The Muslim world, accustomed to choosing leaders …

Years: 683 - 683
August

The Muslim world, accustomed to choosing leaders by consultation rather than heredity, had been thrown into turmoil at the death of Mu'awiya I, the founder of the Umayyad Caliphate, in 680.

Although Mu'awiya had named his son, Yazid I, as his heir, this choice had not been universally recognized, especially by the old Medinan elites, who challenge the Umayyads' claim to the succession.

Among a group of companions of Muhammed (Sahaba), the two chief candidates for the caliphate were the Alid Husayn ibn Ali (the grandson of Muhammad), and Abdallah ibn al-Zubayr.

To avoid being forced to recant, on Yazid's accession the two men had fled from Medina to Mecca.

Husayn had at first attempted an outright revolt against the Umayyads, but this had resulted in his death at the Battle of Karbala in October 680, leaving Ibn al-Zubayr as the leading contender and rival for the Umayyads.

Ibn al-Zubayr has launched an insurgency in the Hejaz, the Islamic heartland, denouncing Yazid’s rule from the sanctuary of Mecca but not openly claiming the Caliphate, instead calling himself "the fugitive at the sanctuary" (al-‘a’idh bi’l-bayt) and insisting that the Caliph should be chosen in the traditional manner, by a tribal assembly (shura) from among all the Quraysh, not just the Umayyads.

Yazid and his governors in Medina had at first tried to negotiate with Ibn al-Zubayr, as well as the other dissatisfied Ansar families.

The Medinan aristocracy, however, who had felt their position threatened by Mu'awiya's large-scale agricultural projects around their city, and regard Yazid as unfit for the office of Caliph due to his reputed dissolute lifestyle, had led a public denunciation of their allegiance to Yazid, and had expelled the Umayyad family members, some one thousand in number (including the future Caliph Marwan ibn al-Hakam), from their city.
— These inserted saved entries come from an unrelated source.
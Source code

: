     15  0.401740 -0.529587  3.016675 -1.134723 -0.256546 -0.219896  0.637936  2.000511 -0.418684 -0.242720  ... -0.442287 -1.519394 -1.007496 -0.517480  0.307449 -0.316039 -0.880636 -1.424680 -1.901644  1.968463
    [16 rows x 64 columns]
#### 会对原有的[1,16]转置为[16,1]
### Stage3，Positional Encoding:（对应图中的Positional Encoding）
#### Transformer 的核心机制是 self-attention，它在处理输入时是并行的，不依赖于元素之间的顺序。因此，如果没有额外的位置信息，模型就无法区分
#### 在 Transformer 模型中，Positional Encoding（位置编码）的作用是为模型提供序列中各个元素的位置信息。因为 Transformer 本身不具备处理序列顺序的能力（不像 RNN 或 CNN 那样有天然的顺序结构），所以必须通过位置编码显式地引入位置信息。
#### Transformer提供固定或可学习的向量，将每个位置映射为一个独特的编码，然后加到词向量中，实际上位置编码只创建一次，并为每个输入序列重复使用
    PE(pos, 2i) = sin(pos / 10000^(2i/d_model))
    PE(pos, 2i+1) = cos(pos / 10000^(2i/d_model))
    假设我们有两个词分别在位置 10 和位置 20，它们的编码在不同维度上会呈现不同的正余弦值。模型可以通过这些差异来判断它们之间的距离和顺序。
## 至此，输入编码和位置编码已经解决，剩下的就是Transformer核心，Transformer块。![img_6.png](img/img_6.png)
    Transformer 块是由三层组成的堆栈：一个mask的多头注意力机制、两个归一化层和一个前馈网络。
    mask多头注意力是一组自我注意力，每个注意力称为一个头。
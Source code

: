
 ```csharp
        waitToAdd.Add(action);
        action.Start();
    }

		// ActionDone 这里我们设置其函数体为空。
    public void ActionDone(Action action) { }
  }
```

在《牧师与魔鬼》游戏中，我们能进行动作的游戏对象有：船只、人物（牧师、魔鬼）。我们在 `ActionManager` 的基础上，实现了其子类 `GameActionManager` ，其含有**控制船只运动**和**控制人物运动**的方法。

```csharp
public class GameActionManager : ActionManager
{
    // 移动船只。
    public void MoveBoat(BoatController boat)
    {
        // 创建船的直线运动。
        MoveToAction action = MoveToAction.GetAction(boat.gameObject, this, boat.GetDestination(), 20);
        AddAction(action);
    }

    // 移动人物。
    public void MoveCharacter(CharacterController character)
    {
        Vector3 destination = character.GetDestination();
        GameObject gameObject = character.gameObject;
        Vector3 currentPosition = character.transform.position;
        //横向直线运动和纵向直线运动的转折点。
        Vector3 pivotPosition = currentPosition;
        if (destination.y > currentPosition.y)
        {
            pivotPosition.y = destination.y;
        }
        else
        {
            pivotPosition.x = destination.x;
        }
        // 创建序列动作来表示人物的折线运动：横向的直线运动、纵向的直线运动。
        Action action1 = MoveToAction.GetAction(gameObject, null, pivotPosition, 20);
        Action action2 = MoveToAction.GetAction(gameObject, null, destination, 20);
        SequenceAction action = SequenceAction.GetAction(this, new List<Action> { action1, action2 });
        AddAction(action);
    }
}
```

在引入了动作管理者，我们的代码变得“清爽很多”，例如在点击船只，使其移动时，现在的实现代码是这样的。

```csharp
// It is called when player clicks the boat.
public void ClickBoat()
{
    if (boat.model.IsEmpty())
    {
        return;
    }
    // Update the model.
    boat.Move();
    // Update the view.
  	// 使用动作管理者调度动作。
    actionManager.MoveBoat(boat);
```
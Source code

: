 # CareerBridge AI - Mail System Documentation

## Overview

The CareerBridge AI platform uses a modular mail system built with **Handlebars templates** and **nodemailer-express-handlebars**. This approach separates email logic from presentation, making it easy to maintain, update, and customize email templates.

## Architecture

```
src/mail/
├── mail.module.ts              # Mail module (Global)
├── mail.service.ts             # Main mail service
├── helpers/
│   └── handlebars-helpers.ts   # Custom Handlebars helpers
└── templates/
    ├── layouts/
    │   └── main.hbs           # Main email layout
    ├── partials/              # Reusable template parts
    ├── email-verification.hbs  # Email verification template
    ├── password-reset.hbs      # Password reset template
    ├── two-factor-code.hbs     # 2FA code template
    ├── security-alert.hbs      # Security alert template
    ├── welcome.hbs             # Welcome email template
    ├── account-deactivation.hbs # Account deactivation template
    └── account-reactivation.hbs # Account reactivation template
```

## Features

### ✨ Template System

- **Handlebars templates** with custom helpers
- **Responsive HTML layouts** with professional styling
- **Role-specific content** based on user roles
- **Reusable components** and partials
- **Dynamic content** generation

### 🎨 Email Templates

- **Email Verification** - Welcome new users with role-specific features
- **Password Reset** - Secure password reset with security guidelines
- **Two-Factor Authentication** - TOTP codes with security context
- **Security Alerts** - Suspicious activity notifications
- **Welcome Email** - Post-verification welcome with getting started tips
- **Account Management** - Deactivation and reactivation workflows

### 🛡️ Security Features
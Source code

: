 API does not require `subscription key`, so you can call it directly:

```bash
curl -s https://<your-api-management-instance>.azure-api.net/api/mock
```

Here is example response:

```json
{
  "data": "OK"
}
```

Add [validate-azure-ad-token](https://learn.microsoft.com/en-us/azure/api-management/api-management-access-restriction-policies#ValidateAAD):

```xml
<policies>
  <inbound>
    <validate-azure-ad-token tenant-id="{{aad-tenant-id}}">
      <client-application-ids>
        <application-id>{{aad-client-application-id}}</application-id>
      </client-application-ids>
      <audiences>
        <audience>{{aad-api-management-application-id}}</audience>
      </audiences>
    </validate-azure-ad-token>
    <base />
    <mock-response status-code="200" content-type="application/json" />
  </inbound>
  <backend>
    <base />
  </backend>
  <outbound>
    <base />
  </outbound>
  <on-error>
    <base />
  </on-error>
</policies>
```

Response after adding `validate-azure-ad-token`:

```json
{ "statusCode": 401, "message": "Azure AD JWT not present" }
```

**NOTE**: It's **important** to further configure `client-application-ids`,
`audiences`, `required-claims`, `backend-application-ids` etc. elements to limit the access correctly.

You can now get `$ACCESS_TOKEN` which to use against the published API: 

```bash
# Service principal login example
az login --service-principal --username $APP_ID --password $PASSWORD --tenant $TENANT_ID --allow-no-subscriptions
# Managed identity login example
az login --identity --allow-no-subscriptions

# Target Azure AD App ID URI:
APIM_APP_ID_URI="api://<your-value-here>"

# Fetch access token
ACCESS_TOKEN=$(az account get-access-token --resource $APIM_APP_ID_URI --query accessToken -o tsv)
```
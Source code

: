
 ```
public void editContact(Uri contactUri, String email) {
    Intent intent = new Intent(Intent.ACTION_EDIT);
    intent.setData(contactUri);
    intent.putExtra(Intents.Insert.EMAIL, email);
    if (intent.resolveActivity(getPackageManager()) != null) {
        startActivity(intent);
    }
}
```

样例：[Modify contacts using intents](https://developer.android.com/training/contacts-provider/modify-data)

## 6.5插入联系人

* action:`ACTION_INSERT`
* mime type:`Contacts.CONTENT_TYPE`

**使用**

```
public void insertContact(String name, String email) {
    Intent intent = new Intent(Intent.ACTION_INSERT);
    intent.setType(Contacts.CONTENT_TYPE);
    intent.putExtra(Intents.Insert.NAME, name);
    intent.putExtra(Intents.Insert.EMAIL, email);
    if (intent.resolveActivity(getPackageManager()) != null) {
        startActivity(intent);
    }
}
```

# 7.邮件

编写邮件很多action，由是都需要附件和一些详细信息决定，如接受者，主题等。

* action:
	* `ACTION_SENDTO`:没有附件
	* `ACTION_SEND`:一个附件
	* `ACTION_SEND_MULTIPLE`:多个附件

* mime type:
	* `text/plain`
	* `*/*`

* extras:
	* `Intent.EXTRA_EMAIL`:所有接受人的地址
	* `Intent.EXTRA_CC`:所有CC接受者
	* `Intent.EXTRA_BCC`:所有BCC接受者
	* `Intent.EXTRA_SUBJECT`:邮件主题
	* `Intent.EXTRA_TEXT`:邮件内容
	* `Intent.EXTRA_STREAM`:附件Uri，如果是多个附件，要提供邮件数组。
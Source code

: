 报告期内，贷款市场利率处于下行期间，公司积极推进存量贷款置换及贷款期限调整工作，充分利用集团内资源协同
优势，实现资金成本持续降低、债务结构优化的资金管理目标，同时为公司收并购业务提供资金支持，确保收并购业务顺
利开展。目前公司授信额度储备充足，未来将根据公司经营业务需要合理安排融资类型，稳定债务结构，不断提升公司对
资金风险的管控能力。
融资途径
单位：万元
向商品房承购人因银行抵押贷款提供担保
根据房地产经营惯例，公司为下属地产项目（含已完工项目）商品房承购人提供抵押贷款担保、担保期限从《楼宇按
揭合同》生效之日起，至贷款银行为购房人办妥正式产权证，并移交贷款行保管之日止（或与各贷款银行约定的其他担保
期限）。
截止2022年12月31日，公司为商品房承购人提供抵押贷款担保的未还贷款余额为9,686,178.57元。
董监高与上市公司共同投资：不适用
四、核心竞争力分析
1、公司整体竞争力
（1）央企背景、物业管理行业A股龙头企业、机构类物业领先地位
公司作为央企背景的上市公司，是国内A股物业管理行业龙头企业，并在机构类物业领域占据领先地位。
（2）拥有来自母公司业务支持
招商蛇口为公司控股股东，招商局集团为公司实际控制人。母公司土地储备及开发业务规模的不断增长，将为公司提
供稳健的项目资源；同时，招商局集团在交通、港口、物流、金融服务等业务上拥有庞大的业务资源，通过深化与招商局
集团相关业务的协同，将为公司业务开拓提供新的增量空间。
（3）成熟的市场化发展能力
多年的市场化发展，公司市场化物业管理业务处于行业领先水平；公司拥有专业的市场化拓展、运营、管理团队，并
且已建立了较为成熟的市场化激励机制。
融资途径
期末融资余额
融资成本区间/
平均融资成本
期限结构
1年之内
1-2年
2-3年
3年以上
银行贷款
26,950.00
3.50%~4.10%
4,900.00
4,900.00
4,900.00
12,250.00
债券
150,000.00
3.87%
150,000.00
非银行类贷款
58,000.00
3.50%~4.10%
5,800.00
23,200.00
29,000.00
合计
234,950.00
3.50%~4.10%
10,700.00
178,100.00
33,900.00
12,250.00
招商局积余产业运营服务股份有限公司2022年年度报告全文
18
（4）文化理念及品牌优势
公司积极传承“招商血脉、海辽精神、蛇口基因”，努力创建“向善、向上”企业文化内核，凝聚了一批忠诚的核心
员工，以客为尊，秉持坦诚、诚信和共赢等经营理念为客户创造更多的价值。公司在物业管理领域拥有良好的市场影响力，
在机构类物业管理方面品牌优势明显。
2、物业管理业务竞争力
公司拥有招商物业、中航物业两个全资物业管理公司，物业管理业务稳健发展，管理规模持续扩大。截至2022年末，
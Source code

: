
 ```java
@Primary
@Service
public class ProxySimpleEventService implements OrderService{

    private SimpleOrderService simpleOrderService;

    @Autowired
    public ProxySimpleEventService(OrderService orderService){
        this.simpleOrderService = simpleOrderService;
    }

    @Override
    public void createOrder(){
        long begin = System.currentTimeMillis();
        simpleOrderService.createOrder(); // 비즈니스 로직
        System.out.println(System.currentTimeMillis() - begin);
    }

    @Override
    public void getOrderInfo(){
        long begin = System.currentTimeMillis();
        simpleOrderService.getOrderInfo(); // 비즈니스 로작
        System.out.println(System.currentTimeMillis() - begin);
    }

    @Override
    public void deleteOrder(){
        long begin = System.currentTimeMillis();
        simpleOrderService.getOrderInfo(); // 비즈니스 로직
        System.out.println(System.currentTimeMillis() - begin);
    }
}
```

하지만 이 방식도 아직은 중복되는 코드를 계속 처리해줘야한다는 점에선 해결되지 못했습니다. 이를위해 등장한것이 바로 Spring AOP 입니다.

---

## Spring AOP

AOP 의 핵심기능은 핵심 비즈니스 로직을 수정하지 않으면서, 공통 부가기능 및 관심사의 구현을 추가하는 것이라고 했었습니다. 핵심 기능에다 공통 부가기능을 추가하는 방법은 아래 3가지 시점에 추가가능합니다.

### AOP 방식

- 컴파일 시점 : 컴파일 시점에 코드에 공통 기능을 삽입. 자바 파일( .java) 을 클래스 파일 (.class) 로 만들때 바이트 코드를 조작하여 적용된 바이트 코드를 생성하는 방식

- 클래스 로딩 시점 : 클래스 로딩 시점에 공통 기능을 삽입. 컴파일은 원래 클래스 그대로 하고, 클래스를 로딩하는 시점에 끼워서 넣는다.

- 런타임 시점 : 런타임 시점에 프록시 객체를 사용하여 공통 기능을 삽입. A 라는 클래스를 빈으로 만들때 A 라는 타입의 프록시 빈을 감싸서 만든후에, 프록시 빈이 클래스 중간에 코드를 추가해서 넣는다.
As a result, Yazid sends an army to subdue the province, and chooses Muslim ibn 'Uqba al-Murri to lead it.

Muslim's army of twelve thousand Syrians indeed overcomes the Medinans' resistance at the Battle of al-Harrah on August 26, 683, and proceeds to sack Medina—one of the impious acts for which later Muslim tradition will denounce the Umayyads.